**Record excerpts:**
%%

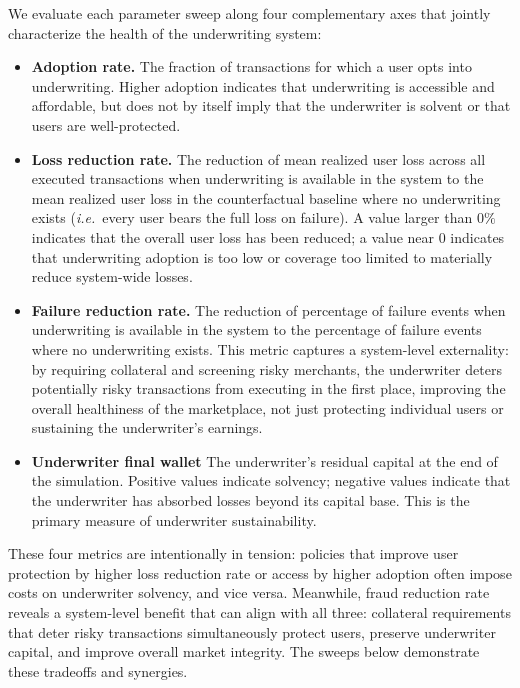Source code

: \documentclass{article} %
\begin{document}
We evaluate each parameter sweep along four complementary axes that jointly characterize the health of the underwriting system:

\begin{itemize}
\item \textbf{Adoption rate.} The fraction of transactions for which a user opts into underwriting. Higher adoption indicates that underwriting is accessible and affordable, but does not by itself imply that the underwriter is solvent or that users are well-protected.


\item \textbf{Loss reduction rate.} The reduction of mean realized user loss across all executed transactions when underwriting is available in the system to the mean realized user loss in the counterfactual baseline where no underwriting exists (\emph{i.e.}\ every user bears the full loss on failure). A value larger than $0\%$ indicates that the overall user loss has been reduced; a value near $0$ indicates that underwriting adoption is too low or coverage too limited to materially reduce system-wide losses.

\item \textbf{Failure reduction rate.} The reduction of percentage of failure events when underwriting is available in the system to the percentage of failure events where no underwriting exists. This metric captures a system-level externality: by requiring collateral and screening risky merchants, the underwriter deters potentially risky transactions from executing in the first place, improving the overall healthiness of the marketplace, not just protecting individual users or sustaining the underwriter's earnings.

\item \textbf{Underwriter final wallet} The underwriter's residual capital at the end of the simulation. Positive values indicate solvency; negative values indicate that the underwriter has absorbed losses beyond its capital base. This is the primary measure of underwriter sustainability.
\end{itemize}

These four metrics are intentionally in tension: policies that improve user protection by higher loss reduction rate or access by higher adoption often impose costs on underwriter solvency, and vice versa. Meanwhile, fraud reduction rate reveals a system-level benefit that can align with all three: collateral requirements that deter risky transactions simultaneously protect users, preserve underwriter capital, and improve overall market integrity. The sweeps below demonstrate these tradeoffs and synergies.
\end{document}
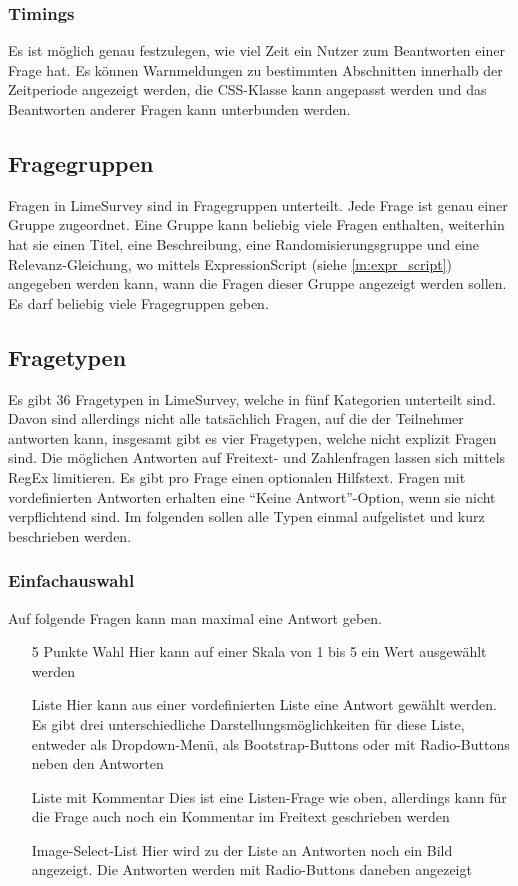 \subsubsection{Timings}

Es ist möglich genau festzulegen, wie viel Zeit ein Nutzer zum Beantworten einer Frage hat.
Es können Warnmeldungen zu bestimmten Abschnitten innerhalb der Zeitperiode angezeigt werden, die CSS-Klasse kann angepasst werden und das Beantworten anderer Fragen kann unterbunden werden.

\subsection{Fragegruppen}

Fragen in LimeSurvey sind in Fragegruppen unterteilt. Jede Frage ist genau einer Gruppe zugeordnet.
Eine Gruppe kann beliebig viele Fragen enthalten, weiterhin hat sie einen Titel, eine Beschreibung, eine Randomisierungsgruppe und eine Relevanz-Gleichung, wo mittels ExpressionScript (siehe \cref{m:expr_script}) angegeben werden kann, wann die Fragen dieser Gruppe angezeigt werden sollen.
Es darf beliebig viele Fragegruppen geben.

\subsection{Fragetypen}

Es gibt 36 Fragetypen in LimeSurvey, welche in fünf Kategorien unterteilt sind.
Davon sind allerdings nicht alle tatsächlich Fragen, auf die der Teilnehmer antworten kann, insgesamt gibt es vier Fragetypen, welche nicht explizit Fragen sind.
Die möglichen Antworten auf Freitext- und Zahlenfragen lassen sich mittels RegEx limitieren.
Es gibt pro Frage einen optionalen Hilfstext.
Fragen mit vordefinierten Antworten erhalten eine \enquote{Keine Antwort}-Option, wenn sie nicht verpflichtend sind.
Im folgenden sollen alle Typen einmal aufgelistet und kurz beschrieben werden.


\subsubsection{Einfachauswahl}

Auf folgende Fragen kann man maximal eine Antwort geben.
\begin{itemize}
	\item[5 Punkte Wahl] Hier kann auf einer Skala von 1 bis 5 ein Wert ausgewählt werden
	\item[Liste] Hier kann aus einer vordefinierten Liste eine Antwort gewählt werden. Es gibt drei unterschiedliche Darstellungsmöglichkeiten für diese Liste, entweder als Dropdown-Menü, als Bootstrap-Buttons oder mit Radio-Buttons neben den Antworten
	\item[Liste mit Kommentar] Dies ist eine Listen-Frage wie oben, allerdings kann für die Frage auch noch ein Kommentar im Freitext geschrieben werden
	\item[Image-Select-List] Hier wird zu der Liste an Antworten noch ein Bild angezeigt. Die Antworten werden mit Radio-Buttons daneben angezeigt
\end{itemize}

%%

**What to work on:** Give back the lines word for word, from the very first in the material above to the one that has "users are well-protected.", both included, without the pictures.

**Result below:**
Source code

: \documentclass{article} %
\begin{document}
We evaluate each parameter sweep along four complementary axes that jointly characterize the health of the underwriting system:

\begin{itemize}
\item \textbf{Adoption rate.} The fraction of transactions for which a user opts into underwriting. Higher adoption indicates that underwriting is accessible and affordable, but does not by itself imply that the underwriter is solvent or that users are well-protected.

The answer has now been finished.